[Risk factors for allergy to honey-bee venom in Mexican beekeepers].Rev Alerg Mex 2013 Jul-Sep; 60(3):100-4RA
Allergy to Hymenoptera venom has a low prevalence in the general population, but in beekeepers could be as high as 42%. The exposure to bee sting confers an occupational allergic risk to beekeepers, causing them sensitization during the first years, which if continues for a long time may induce immune tolerance.
To know some risk factors of allergic reactions to honey-bee stings in a sample of beekeepers through a self-applied questionnaire.
A self-applied questionnaire was performed by beekeepers from the whole country, with questions about age, sex, time of beekeeping activities, average number of stings per month and types of post-sting reactions.
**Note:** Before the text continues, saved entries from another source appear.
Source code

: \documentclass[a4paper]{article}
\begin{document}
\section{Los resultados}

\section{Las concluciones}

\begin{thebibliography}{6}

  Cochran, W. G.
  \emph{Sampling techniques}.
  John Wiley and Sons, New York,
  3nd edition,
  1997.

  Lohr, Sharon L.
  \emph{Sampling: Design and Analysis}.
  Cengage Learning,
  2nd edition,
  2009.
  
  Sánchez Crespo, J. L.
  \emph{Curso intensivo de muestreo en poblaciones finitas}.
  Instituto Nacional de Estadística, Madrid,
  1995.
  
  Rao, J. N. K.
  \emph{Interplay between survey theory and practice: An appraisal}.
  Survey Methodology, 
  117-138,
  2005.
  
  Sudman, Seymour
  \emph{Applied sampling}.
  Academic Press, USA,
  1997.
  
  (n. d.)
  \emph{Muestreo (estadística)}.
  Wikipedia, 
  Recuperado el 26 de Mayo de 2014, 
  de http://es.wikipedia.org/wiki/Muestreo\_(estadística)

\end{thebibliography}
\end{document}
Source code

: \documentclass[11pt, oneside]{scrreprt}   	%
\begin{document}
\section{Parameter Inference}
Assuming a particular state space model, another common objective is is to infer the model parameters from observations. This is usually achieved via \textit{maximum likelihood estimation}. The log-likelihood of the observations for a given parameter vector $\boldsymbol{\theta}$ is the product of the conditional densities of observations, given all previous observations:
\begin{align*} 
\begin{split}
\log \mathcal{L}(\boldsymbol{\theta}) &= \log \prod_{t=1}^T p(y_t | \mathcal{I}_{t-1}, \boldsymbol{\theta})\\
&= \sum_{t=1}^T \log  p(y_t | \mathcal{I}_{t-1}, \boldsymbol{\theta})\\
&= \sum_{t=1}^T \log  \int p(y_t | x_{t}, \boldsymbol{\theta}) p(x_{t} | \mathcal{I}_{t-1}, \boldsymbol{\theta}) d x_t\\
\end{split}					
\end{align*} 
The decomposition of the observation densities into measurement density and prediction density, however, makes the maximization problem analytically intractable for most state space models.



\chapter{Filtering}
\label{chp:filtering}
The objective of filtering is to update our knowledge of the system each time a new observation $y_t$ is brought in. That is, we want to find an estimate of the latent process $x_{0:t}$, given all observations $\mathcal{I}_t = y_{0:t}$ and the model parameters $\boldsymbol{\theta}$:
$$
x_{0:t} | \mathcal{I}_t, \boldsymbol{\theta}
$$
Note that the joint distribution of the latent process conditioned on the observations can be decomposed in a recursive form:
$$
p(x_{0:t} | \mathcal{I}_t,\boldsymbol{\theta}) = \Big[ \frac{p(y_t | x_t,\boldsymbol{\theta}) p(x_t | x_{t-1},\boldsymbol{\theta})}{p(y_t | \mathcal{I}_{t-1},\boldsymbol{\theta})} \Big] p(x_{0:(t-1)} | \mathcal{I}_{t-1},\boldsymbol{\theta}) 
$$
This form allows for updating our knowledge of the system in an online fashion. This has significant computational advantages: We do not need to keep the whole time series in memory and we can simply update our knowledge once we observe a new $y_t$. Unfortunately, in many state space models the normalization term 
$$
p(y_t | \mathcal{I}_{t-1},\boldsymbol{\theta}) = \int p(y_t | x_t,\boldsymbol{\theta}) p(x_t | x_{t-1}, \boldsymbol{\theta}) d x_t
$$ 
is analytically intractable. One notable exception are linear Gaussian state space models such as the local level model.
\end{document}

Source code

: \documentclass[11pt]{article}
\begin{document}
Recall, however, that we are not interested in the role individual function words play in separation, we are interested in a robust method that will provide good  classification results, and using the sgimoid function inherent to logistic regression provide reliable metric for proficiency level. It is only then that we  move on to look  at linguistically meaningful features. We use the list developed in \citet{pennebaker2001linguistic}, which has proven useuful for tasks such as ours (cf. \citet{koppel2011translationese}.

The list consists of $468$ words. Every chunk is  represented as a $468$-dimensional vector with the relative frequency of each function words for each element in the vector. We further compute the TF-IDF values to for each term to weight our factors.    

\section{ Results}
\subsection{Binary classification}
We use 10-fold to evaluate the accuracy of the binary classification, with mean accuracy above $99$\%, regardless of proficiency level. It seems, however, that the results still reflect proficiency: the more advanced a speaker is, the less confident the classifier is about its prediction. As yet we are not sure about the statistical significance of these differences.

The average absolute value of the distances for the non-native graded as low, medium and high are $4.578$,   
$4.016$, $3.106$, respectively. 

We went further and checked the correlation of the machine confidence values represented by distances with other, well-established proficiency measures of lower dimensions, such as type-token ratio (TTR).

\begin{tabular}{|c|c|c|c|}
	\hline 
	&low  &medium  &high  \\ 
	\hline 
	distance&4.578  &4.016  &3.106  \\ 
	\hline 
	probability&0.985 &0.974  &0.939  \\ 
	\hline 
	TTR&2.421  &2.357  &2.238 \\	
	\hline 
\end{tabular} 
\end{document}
The relative risk and the odds ratio were calculated for some risk factors.
A total of 1541 questionnaires were completed. The average age was 37 years. There were 1289 (84%) men and 252 women. The average time of exposure to honey-bee sting was 7.2 years, and the number of stings per month averaged 33. There was atopic family history in 14.5% of the beekeepers, and 20% of them had personal atopy. In 125 (8%) beekeepers there were local allergic reactions and in 32 (2%) there were systemic allergic reactions. The relative risk for allergy to honey-bee venom in whom had atopic family history was 3.9 (CI 1.7-9.2), in those with less than 4 stings per month was 3.2 (CI 1.12-9.33), in those with more than 20 years exposure was 0.97 (CI 0.95-0.98) and for those over 50 years of age was 0.32 (CI 0.1-0.8). Beekeepers with less than 10 years of exposure had OR of 4.33 (CI 0.5-33.9).
The risk factors observed for hypersentivity to honey-bee venom in beekeepers were: atopic family history, less than 10 years of exposure and less than 4 stings per month. As probable protective factors we found the exposure for over 20 years and persons older than 50 years of age.